▸ Directions
If pictures appear in the lines below, skip them and copy exactly the lines from the one containing "다양한 화면 밀도의 기기를 고려하려면 여러 버전의 앱 아이콘을 제공해야 한다." through the one containing "browser, this lets", and nothing else.
:: Data supplied
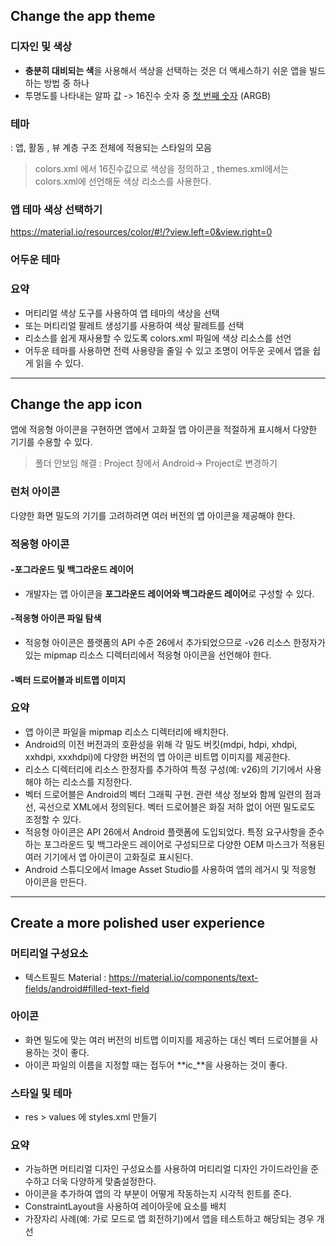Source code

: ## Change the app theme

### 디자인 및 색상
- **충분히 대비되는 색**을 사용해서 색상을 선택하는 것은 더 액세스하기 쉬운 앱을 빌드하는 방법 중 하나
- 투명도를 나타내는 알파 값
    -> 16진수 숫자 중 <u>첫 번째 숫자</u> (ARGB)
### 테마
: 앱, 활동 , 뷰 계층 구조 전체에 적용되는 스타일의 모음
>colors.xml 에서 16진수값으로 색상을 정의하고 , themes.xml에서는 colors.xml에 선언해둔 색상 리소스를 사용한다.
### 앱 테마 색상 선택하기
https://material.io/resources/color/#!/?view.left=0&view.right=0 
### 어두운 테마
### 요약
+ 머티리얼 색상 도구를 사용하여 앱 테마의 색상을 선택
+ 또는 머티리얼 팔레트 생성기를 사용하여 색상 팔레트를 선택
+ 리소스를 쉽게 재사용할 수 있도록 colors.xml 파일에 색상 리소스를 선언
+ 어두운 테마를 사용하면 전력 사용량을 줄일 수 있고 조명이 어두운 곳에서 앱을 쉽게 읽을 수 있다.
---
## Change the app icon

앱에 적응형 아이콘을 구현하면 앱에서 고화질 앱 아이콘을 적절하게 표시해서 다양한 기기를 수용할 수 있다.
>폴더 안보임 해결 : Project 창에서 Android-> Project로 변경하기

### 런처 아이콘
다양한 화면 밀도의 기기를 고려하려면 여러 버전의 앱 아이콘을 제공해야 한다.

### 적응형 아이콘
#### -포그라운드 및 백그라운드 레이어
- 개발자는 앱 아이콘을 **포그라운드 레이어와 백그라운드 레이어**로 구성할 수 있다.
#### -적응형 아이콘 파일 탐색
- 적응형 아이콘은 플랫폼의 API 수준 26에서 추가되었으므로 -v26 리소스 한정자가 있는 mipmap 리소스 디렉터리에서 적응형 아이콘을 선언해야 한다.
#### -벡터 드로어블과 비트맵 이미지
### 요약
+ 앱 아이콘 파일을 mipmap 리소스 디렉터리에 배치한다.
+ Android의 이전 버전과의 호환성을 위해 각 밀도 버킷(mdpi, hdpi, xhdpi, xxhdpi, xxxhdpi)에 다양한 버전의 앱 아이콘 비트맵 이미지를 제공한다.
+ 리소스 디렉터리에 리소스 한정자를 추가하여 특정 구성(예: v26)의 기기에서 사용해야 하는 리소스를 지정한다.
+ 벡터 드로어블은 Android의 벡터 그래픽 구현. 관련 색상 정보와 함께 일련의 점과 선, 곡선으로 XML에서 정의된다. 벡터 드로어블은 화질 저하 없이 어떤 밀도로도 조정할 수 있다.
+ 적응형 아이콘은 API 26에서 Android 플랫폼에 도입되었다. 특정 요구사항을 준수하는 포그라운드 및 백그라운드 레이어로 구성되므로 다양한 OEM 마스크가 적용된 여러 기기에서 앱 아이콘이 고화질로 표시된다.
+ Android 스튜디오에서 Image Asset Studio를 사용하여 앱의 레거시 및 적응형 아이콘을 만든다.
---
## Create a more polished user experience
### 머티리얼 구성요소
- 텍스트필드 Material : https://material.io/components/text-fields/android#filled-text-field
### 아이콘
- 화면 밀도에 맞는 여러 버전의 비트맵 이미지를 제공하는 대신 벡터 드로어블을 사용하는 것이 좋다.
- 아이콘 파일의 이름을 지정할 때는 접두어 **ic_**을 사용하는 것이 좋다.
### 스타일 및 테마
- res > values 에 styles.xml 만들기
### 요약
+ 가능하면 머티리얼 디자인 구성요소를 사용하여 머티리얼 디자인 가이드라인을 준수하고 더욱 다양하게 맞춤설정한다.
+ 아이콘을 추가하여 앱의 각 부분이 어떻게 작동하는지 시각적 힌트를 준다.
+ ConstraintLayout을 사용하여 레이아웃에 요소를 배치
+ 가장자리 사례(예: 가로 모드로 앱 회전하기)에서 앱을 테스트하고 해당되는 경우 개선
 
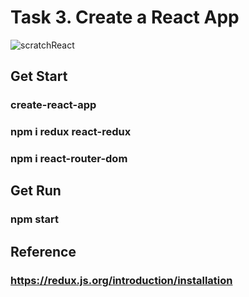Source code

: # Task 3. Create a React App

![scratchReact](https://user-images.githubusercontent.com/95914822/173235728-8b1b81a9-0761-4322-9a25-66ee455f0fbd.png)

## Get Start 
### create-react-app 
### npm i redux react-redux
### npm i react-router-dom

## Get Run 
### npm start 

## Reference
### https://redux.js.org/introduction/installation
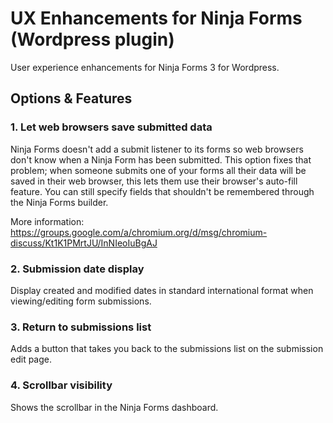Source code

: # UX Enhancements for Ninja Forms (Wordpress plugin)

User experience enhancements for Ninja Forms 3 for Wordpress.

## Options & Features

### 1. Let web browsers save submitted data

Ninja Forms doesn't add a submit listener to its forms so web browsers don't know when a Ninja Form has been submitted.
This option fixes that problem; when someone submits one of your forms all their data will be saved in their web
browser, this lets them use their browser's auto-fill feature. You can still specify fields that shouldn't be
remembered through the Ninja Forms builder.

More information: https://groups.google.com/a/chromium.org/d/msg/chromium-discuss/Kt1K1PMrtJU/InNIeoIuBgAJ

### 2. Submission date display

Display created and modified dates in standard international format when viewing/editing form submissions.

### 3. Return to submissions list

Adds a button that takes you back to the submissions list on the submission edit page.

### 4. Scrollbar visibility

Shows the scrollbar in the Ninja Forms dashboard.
::::
▸ Written response
다양한 화면 밀도의 기기를 고려하려면 여러 버전의 앱 아이콘을 제공해야 한다.

### 적응형 아이콘
#### -포그라운드 및 백그라운드 레이어
- 개발자는 앱 아이콘을 **포그라운드 레이어와 백그라운드 레이어**로 구성할 수 있다.
#### -적응형 아이콘 파일 탐색
- 적응형 아이콘은 플랫폼의 API 수준 26에서 추가되었으므로 -v26 리소스 한정자가 있는 mipmap 리소스 디렉터리에서 적응형 아이콘을 선언해야 한다.
#### -벡터 드로어블과 비트맵 이미지
### 요약
+ 앱 아이콘 파일을 mipmap 리소스 디렉터리에 배치한다.
+ Android의 이전 버전과의 호환성을 위해 각 밀도 버킷(mdpi, hdpi, xhdpi, xxhdpi, xxxhdpi)에 다양한 버전의 앱 아이콘 비트맵 이미지를 제공한다.
+ 리소스 디렉터리에 리소스 한정자를 추가하여 특정 구성(예: v26)의 기기에서 사용해야 하는 리소스를 지정한다.
+ 벡터 드로어블은 Android의 벡터 그래픽 구현. 관련 색상 정보와 함께 일련의 점과 선, 곡선으로 XML에서 정의된다. 벡터 드로어블은 화질 저하 없이 어떤 밀도로도 조정할 수 있다.
+ 적응형 아이콘은 API 26에서 Android 플랫폼에 도입되었다. 특정 요구사항을 준수하는 포그라운드 및 백그라운드 레이어로 구성되므로 다양한 OEM 마스크가 적용된 여러 기기에서 앱 아이콘이 고화질로 표시된다.
+ Android 스튜디오에서 Image Asset Studio를 사용하여 앱의 레거시 및 적응형 아이콘을 만든다.
---
## Create a more polished user experience
### 머티리얼 구성요소
- 텍스트필드 Material : https://material.io/components/text-fields/android#filled-text-field
### 아이콘
- 화면 밀도에 맞는 여러 버전의 비트맵 이미지를 제공하는 대신 벡터 드로어블을 사용하는 것이 좋다.
- 아이콘 파일의 이름을 지정할 때는 접두어 **ic_**을 사용하는 것이 좋다.
### 스타일 및 테마
- res > values 에 styles.xml 만들기
### 요약
+ 가능하면 머티리얼 디자인 구성요소를 사용하여 머티리얼 디자인 가이드라인을 준수하고 더욱 다양하게 맞춤설정한다.
+ 아이콘을 추가하여 앱의 각 부분이 어떻게 작동하는지 시각적 힌트를 준다.
+ ConstraintLayout을 사용하여 레이아웃에 요소를 배치
+ 가장자리 사례(예: 가로 모드로 앱 회전하기)에서 앱을 테스트하고 해당되는 경우 개선
 
Source code

: # Task 3. Create a React App

![scratchReact](https://user-images.githubusercontent.com/95914822/173235728-8b1b81a9-0761-4322-9a25-66ee455f0fbd.png)

## Get Start 
### create-react-app 
### npm i redux react-redux
### npm i react-router-dom

## Get Run 
### npm start 

## Reference
### https://redux.js.org/introduction/installation
Source code

: # UX Enhancements for Ninja Forms (Wordpress plugin)

User experience enhancements for Ninja Forms 3 for Wordpress.

## Options & Features

### 1. Let web browsers save submitted data

Ninja Forms doesn't add a submit listener to its forms so web browsers don't know when a Ninja Form has been submitted.
This option fixes that problem; when someone submits one of your forms all their data will be saved in their web
browser, this lets them use their browser's auto-fill feature. You can still specify fields that shouldn't be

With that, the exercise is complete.